Thursday, February 28, 2013


Last week I read a very predictable book. About half way through the story I guessed the final twist to the story, and I wondered if I should even keep reading. I did, just in case there would be another twist I hadn't seen coming. 

There wasn't one. 

(Granted, I do think the target readers are younger than I. But still...)

This got me thinking about predictability in books. I am also reading 'Journey to the Center of the Earth'. Much of this book is predictable, too. I mean, I'm assuming they make it to the center of the earth, aren't burned up by lava, find awesome things, and make it back home safely. 

The difference between the two books is character development. 

The characters in 'False Prince' were interesting enough, but I never became familiar with them.  Everything I learned about them was surface level and while the plot was predictable, moment by moment actions and reactions of the characters were not. 

On the other hand, 'Journey to the Center of the Earth' took time developing the characters and what drives them, familiarizing the reader with the nuances of their character (without drowning the reader in them unnecessarily) . I have an idea in my mind of how each character will respond to different circumstances, and I am eager to find out if and how the journey -the plot- affects the characters. 

Is it too much to ask for a plot that has a few unpredictable twists and turns, and also a reasonable amount of  character development? Too often I think we get one at the expense of the other. 

I am on the lookout for a book, any book, that has good character development and an interesting plot. I'm sure there have to be some. Any ideas?

Thursday, February 14, 2013

Willing To Be Wrong

I've been reading 'The Beauty of Holiness' by I. C. Mathis (published 1936). There is this great thing he writes that says, "It is motive that gives quality to action." (24).

 But it's imbeded in something else that I was uncomfortable with. The whole quote is this: "God looks not so much at what we do, as at what we intended to do. It is motive that gives quality to action. Therefore, God looks for motive and intention. If the desire to sin is sin, may we not say that the purpose or desire to please God is accepted, even though we blunder and make mistakes?" (24-25).

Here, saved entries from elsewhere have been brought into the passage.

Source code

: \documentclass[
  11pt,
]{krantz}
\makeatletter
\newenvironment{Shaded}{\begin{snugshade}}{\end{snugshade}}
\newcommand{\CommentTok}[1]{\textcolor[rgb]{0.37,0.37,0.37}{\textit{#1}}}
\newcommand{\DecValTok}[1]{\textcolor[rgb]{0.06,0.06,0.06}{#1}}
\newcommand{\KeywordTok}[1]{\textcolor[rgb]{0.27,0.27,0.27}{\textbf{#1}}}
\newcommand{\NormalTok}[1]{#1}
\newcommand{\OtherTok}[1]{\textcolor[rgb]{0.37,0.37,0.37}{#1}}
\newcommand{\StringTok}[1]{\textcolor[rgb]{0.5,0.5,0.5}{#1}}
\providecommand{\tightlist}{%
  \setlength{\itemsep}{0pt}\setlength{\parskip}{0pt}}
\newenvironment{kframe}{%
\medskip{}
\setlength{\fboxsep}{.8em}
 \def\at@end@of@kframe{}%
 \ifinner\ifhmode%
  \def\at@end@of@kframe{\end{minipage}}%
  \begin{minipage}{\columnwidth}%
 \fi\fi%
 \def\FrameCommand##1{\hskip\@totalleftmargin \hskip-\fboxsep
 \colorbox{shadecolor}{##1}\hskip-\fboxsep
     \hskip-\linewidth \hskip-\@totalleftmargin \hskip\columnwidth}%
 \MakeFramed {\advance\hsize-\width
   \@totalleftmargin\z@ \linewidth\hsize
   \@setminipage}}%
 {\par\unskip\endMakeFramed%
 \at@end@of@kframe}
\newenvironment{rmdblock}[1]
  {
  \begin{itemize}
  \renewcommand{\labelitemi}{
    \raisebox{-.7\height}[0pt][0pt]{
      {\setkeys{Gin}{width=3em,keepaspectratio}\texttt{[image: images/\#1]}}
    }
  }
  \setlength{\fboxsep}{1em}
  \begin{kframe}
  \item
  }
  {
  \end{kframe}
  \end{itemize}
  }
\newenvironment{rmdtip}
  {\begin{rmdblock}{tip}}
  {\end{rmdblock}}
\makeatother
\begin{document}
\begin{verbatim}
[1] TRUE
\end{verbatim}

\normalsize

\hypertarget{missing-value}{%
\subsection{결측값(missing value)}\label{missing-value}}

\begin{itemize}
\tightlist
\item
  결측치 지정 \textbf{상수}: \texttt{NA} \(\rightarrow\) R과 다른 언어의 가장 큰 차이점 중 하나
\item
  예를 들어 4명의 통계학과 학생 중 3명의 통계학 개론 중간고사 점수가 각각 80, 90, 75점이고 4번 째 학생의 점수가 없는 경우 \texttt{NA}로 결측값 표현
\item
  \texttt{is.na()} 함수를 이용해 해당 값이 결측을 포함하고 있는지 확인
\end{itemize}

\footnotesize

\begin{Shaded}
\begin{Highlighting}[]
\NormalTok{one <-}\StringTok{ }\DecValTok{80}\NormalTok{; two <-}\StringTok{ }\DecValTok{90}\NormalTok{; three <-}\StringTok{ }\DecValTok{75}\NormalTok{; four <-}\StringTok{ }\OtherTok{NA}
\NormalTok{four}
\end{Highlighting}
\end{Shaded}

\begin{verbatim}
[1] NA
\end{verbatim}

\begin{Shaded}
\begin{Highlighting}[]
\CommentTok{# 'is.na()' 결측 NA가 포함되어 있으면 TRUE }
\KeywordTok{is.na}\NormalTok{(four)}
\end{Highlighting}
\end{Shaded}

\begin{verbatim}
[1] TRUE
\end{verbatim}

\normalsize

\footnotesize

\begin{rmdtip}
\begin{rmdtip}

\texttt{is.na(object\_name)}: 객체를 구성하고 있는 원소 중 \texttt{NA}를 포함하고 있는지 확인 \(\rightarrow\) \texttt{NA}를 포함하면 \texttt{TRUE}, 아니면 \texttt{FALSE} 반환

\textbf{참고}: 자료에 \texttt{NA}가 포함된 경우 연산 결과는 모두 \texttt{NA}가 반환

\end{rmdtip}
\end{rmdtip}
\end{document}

Ick. "God only cares about what you intend to do", sounded like such a weak, pathetic thing. "oh, as long as you intended to obey God, it's all ok".
But then I kept thinking about it. And it sounded kind of nice, and it sounded like something God would do.
During my commute a few days later I realized something about 'intent'. It's a matter of where your real intentions are. You can't fake intentions.

So, among other things, I've learned that when I approach text, be it non-fiction or the Bible itself, I have to be willing to be wrong in my thoughts and viewpoints. Otherwise I will never grow because I think I know everything I need to know. Which I obviously don't.

Thursday, February 07, 2013

Full Control

I've got full control in my student teaching classroom starting this week.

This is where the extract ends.